Though he later described the invasion as “one of the greatest tragedies for Czechoslovakia,” Babiš continues to court the country’s Communists following their support for his coalition government and continues to downplay the role the Soviet Union – and by extension, Russia, which is formally internationally recognised as heir to the former’s legacy – played in the events of 1968.

Russians’ knowledge of ‘68 thin, most support the Soviet invasion

A recent poll in Russia revealed that more than a third of Russians say the Soviet Union was correct to launch the 1968 invasion into Czechoslovakia as a means to brutally crush pro-democracy demonstrations and nearly half of the population says it knows nothing about the incident, levels that show a resurgence of Leonid Brezhnev-style propaganda from the pre-Glasnost period of Soviet history.

Nostalgia for the Soviet Union has become the norm under Russian President Vladimir Putin, a former KGB colonel who has never hid open disdain for the 1991 collapse of the country and has invested significant personal and political capital in rehabilitating many of the core elements of Soviet society, including the influence of the secret police and intelligence services.

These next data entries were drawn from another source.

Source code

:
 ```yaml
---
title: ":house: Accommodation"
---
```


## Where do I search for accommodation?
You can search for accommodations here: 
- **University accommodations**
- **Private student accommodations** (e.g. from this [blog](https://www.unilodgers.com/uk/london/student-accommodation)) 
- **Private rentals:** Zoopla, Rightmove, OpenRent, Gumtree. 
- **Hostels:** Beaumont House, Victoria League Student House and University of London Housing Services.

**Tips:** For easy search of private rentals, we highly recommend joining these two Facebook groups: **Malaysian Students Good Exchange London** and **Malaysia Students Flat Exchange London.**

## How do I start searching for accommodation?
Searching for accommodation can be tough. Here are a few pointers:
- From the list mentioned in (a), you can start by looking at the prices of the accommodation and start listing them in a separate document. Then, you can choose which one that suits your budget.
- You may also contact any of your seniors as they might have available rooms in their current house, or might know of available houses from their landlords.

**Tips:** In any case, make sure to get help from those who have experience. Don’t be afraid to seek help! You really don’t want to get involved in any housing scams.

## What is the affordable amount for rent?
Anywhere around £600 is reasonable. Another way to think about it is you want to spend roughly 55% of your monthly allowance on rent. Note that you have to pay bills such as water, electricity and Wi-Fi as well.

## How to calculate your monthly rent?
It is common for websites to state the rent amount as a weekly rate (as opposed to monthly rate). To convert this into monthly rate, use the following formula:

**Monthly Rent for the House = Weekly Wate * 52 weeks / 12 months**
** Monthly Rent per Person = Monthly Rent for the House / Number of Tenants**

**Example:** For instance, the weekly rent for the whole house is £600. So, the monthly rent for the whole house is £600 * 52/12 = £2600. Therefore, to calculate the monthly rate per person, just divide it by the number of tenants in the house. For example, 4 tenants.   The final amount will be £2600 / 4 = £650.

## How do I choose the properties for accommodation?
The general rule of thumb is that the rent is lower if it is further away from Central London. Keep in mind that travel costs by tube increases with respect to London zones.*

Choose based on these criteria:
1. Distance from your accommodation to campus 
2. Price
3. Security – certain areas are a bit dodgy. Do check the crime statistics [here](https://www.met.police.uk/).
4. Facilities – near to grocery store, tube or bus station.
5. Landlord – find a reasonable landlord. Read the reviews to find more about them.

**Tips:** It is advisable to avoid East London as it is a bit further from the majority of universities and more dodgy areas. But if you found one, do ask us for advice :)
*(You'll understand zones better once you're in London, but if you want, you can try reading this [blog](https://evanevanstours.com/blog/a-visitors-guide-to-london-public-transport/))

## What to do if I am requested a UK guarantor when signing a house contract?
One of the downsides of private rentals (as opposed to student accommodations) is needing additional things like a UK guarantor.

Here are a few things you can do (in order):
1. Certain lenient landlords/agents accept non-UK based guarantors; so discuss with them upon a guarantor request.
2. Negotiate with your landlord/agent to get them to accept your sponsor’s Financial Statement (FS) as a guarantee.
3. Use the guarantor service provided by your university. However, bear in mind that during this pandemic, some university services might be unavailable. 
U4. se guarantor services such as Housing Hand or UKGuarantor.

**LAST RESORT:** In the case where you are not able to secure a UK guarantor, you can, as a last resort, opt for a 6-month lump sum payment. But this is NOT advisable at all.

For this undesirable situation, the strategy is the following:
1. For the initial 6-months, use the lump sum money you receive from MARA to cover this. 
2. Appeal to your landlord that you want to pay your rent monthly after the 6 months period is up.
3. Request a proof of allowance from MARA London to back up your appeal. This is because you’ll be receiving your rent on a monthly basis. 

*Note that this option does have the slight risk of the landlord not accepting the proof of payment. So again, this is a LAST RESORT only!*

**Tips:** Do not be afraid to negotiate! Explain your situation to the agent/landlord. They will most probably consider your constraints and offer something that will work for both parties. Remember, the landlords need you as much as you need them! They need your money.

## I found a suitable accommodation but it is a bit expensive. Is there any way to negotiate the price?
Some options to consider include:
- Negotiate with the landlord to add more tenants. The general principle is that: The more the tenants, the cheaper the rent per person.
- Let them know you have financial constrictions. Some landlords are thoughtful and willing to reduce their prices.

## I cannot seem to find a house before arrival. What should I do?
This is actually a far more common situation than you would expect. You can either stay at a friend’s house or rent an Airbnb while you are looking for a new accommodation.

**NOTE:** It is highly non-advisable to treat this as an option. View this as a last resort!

Flush with cash and the backing of Putin allies, Russia’s state-run news outlets have spent the last two decades lauding the Soviet Union’s World War II victory over Hitler’s Germany, but have largely ignored the country’s less-vaunted moments in the second half of the 20th century, including the 1956 invasion of Hungary to quell a pro-democracy uprising, the Soviet Union’s costly decade-long war of conquest in Afghanistan, Moscow’s support for radical European terror organisations including Baader-Meinhof in West Germany and Italy’s Brigate Rosse, and the KGB’s jailing of dissidents and refusniks in the 1960s and 1970s.